Stored data:
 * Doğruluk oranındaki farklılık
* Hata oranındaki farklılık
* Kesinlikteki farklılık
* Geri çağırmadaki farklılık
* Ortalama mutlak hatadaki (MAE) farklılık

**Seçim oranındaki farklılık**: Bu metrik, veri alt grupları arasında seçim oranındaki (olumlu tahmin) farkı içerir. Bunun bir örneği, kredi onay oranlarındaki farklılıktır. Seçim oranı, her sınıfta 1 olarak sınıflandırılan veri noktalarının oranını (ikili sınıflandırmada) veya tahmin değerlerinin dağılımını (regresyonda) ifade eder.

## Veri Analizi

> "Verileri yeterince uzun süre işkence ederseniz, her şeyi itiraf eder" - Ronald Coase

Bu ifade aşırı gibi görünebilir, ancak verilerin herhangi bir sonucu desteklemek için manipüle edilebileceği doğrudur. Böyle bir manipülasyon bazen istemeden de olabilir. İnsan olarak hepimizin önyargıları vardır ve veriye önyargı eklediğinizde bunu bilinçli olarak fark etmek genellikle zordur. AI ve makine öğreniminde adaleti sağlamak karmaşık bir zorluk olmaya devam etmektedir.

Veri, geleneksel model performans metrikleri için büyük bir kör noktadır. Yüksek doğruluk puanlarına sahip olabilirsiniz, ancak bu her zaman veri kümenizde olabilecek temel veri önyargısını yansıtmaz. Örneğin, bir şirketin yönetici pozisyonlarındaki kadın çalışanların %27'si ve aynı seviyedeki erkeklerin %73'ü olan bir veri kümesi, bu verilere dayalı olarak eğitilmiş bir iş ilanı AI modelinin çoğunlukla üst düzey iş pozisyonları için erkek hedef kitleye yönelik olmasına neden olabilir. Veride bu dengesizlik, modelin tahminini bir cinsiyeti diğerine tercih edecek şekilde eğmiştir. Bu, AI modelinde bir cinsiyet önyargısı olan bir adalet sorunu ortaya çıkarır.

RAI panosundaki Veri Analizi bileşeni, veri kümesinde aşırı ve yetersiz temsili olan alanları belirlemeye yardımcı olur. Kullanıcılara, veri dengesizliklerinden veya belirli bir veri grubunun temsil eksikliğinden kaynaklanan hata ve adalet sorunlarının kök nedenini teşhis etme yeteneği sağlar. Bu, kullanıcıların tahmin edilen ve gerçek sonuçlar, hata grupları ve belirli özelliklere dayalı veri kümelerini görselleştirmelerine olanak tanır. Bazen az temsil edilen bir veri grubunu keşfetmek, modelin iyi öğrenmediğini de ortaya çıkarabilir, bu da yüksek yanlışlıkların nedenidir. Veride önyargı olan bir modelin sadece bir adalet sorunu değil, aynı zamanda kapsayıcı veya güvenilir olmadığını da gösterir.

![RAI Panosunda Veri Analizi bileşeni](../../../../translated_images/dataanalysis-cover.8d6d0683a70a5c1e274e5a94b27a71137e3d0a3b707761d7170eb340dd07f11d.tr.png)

TASK OBJECTIVE:
An exact copy of all the records is the expected answer.

RESULT FOR THIS TASK:
 * Doğruluk oranındaki farklılık
* Hata oranındaki farklılık
* Kesinlikteki farklılık
* Geri çağırmadaki farklılık
* Ortalama mutlak hatadaki (MAE) farklılık

**Seçim oranındaki farklılık**: Bu metrik, veri alt grupları arasında seçim oranındaki (olumlu tahmin) farkı içerir. Bunun bir örneği, kredi onay oranlarındaki farklılıktır. Seçim oranı, her sınıfta 1 olarak sınıflandırılan veri noktalarının oranını (ikili sınıflandırmada) veya tahmin değerlerinin dağılımını (regresyonda) ifade eder.

## Veri Analizi

> "Verileri yeterince uzun süre işkence ederseniz, her şeyi itiraf eder" - Ronald Coase

Bu ifade aşırı gibi görünebilir, ancak verilerin herhangi bir sonucu desteklemek için manipüle edilebileceği doğrudur. Böyle bir manipülasyon bazen istemeden de olabilir. İnsan olarak hepimizin önyargıları vardır ve veriye önyargı eklediğinizde bunu bilinçli olarak fark etmek genellikle zordur. AI ve makine öğreniminde adaleti sağlamak karmaşık bir zorluk olmaya devam etmektedir.

Veri, geleneksel model performans metrikleri için büyük bir kör noktadır. Yüksek doğruluk puanlarına sahip olabilirsiniz, ancak bu her zaman veri kümenizde olabilecek temel veri önyargısını yansıtmaz. Örneğin, bir şirketin yönetici pozisyonlarındaki kadın çalışanların %27'si ve aynı seviyedeki erkeklerin %73'ü olan bir veri kümesi, bu verilere dayalı olarak eğitilmiş bir iş ilanı AI modelinin çoğunlukla üst düzey iş pozisyonları için erkek hedef kitleye yönelik olmasına neden olabilir. Veride bu dengesizlik, modelin tahminini bir cinsiyeti diğerine tercih edecek şekilde eğmiştir. Bu, AI modelinde bir cinsiyet önyargısı olan bir adalet sorunu ortaya çıkarır.

RAI panosundaki Veri Analizi bileşeni, veri kümesinde aşırı ve yetersiz temsili olan alanları belirlemeye yardımcı olur. Kullanıcılara, veri dengesizliklerinden veya belirli bir veri grubunun temsil eksikliğinden kaynaklanan hata ve adalet sorunlarının kök nedenini teşhis etme yeteneği sağlar. Bu, kullanıcıların tahmin edilen ve gerçek sonuçlar, hata grupları ve belirli özelliklere dayalı veri kümelerini görselleştirmelerine olanak tanır. Bazen az temsil edilen bir veri grubunu keşfetmek, modelin iyi öğrenmediğini de ortaya çıkarabilir, bu da yüksek yanlışlıkların nedenidir. Veride önyargı olan bir modelin sadece bir adalet sorunu değil, aynı zamanda kapsayıcı veya güvenilir olmadığını da gösterir.

![RAI Panosunda Veri Analizi bileşeni](../../../../translated_images/dataanalysis-cover.8d6d0683a70a5c1e274e5a94b27a71137e3d0a3b707761d7170eb340dd07f11d.tr.png)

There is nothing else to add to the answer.